Buying a Home & Home Mortgage Loans Resources

If you think you are ready to buy a home, there are several things to consider before hunting for the perfect house.

You must know your credit score, explore different financing options and save up for a down payment. Even if you think you can qualify for a loan with no down payment, you can often get a lower mortgage interest rate by making a down payment.

The home-buying process will vary for each person, and may seem exceptionally complex for a first-time home owner. Understanding the basics can help you make an informed decision and connect you with your new home sooner. Keep reading to learn more about the home buying process and resources that may be available to you.

Deciding Whether to Rent or Buy a Home

Although most people dream of owning their own home, it can be wiser to rent in certain situations. Many people underestimate the level of responsibility required to keep a home in good repair. This is especially true if you have rented for many years and are accustomed to a landlord fixing any problems.

If you do not have an emergency savings account to cover big repairs like a broken furnace or refrigerator, renting may be best. You should also consider how long you plan to live in your next home. If your job causes you to move often, renting may be easier than struggling to sell your home in an unknown housing market later.

When comparing the costs of renting vs. buying, remember to factor in the cost of mortgage insurance.
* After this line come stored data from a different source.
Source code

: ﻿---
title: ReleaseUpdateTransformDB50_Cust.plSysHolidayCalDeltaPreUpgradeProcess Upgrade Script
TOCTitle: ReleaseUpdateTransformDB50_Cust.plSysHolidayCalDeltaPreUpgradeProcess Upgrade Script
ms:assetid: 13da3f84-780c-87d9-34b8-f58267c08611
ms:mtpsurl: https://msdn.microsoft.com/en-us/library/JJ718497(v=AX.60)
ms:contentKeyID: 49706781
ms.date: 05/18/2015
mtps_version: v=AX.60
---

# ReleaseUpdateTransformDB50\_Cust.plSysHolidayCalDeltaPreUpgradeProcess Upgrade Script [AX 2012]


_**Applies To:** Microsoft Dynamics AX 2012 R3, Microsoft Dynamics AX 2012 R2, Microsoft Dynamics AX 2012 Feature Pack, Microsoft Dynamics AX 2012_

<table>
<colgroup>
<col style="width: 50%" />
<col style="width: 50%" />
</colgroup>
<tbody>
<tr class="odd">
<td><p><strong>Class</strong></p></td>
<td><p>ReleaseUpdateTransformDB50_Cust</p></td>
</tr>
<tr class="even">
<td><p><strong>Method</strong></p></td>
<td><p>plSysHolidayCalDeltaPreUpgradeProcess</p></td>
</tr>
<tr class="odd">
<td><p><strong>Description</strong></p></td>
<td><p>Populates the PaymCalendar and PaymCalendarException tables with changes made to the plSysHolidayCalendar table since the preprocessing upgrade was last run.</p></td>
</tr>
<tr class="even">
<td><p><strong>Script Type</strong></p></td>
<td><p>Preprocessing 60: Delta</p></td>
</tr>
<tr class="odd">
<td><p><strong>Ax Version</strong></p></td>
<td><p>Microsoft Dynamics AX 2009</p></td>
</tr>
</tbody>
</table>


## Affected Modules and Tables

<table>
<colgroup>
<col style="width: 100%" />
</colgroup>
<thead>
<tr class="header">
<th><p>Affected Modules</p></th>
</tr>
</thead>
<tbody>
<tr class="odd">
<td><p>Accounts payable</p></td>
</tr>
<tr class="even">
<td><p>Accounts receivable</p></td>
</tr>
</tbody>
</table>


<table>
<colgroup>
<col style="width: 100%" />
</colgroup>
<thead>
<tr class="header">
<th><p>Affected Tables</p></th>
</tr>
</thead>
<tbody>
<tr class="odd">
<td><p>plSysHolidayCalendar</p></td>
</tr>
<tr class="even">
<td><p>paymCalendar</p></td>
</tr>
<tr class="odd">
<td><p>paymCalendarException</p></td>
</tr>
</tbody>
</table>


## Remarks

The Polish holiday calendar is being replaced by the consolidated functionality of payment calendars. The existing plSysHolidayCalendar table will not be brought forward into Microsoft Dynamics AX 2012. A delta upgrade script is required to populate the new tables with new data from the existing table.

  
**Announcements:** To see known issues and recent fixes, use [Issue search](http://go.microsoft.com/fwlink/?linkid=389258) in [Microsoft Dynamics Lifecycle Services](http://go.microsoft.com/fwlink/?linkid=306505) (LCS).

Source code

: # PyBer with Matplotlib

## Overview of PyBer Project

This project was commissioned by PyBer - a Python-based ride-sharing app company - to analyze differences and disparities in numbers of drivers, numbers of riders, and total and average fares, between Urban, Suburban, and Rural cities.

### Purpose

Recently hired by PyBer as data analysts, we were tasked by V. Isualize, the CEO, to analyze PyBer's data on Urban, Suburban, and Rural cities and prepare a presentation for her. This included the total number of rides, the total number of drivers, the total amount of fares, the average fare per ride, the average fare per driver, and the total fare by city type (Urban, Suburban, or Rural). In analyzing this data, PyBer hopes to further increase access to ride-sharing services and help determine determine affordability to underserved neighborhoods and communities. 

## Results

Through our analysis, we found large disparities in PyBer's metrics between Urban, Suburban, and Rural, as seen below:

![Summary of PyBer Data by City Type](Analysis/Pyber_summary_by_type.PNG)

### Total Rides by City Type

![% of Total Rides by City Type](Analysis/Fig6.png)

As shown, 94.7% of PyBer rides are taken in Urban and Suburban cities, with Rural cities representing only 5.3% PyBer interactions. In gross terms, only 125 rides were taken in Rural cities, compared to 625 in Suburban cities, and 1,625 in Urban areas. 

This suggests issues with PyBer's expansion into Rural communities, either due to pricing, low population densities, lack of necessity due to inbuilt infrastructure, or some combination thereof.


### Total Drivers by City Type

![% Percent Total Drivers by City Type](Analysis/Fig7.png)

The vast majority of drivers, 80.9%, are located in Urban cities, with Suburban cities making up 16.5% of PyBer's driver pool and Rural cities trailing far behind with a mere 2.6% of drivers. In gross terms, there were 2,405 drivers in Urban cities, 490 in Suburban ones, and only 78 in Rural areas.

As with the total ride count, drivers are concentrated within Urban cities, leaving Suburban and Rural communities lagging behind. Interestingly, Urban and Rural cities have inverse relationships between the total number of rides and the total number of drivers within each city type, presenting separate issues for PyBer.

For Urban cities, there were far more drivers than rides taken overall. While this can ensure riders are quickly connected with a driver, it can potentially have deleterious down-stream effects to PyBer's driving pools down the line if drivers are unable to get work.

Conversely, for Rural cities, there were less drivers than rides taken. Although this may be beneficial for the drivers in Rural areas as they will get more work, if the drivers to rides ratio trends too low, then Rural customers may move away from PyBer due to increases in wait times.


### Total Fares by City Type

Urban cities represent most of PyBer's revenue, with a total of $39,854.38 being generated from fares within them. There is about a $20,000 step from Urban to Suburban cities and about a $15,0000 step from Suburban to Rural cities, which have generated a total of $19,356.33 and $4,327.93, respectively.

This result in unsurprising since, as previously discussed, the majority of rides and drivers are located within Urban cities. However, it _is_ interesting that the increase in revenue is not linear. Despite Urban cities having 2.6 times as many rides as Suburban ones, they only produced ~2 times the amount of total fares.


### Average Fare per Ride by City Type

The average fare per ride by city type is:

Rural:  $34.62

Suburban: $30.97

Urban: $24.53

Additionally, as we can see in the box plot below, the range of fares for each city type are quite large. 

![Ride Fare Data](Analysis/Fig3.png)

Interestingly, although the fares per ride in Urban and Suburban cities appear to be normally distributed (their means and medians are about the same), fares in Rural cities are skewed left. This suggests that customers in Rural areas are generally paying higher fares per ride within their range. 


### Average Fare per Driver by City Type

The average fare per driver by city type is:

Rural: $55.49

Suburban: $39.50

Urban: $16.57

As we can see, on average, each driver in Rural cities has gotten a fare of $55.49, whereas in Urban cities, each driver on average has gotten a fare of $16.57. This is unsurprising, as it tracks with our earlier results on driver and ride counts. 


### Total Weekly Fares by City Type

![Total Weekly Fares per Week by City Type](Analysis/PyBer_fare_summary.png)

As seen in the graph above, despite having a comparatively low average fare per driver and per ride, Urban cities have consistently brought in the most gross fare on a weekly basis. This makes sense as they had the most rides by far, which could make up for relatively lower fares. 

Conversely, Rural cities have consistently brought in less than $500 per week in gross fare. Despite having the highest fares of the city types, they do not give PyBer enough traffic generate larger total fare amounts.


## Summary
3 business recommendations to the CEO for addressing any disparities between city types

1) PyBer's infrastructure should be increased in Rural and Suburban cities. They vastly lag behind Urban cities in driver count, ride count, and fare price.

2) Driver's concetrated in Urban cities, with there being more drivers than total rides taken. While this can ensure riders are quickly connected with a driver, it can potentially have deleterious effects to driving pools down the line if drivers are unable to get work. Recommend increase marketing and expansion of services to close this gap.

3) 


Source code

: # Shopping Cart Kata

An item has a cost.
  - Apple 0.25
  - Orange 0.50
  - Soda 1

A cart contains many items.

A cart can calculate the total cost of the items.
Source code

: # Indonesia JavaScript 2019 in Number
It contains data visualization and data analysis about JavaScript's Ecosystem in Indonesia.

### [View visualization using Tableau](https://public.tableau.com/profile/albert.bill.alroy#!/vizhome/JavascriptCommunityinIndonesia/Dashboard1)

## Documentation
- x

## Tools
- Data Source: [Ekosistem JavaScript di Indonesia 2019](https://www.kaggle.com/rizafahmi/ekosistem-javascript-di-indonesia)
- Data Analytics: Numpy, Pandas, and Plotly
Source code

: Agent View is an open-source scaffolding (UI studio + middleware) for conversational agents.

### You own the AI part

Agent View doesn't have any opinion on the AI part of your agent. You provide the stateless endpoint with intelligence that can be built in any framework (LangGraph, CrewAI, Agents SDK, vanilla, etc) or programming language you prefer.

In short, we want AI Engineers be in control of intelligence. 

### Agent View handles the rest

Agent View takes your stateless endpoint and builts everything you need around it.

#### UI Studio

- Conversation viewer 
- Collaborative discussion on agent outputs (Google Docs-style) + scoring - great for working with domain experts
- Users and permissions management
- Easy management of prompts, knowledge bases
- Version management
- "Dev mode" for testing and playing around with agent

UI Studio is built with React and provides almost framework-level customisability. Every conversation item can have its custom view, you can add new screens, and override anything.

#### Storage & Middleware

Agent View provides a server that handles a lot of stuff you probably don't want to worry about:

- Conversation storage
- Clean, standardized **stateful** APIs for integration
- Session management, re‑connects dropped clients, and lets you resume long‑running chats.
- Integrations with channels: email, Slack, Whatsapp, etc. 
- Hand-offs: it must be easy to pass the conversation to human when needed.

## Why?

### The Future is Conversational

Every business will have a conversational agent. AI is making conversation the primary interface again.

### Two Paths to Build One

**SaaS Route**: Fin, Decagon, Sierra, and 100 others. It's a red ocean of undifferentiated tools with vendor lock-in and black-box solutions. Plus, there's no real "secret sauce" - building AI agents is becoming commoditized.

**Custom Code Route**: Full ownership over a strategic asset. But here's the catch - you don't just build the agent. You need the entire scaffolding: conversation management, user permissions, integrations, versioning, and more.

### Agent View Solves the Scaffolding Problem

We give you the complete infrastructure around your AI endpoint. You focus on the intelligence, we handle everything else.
If you do not have a down payment of at least 20 percent, you must pay for mortgage insurance. This protection for your lender can add $100 or more to your monthly payments.

For most people, finances play the biggest role in deciding whether to rent or buy. If you check your credit score and it is too low to obtain reasonable financing, you will most likely benefit from renting a home or apartment while you work on improving your credit rating.

Home Buying and Credit Scores

Knowing your credit score is vital when buying a home. Once every 12 months, you may obtain a free copy of your credit report from all three major credit reporting bureaus. You may also contact these bureaus (Equifax, Experian and TransUnion) directly and view your credit report anytime, for a fee.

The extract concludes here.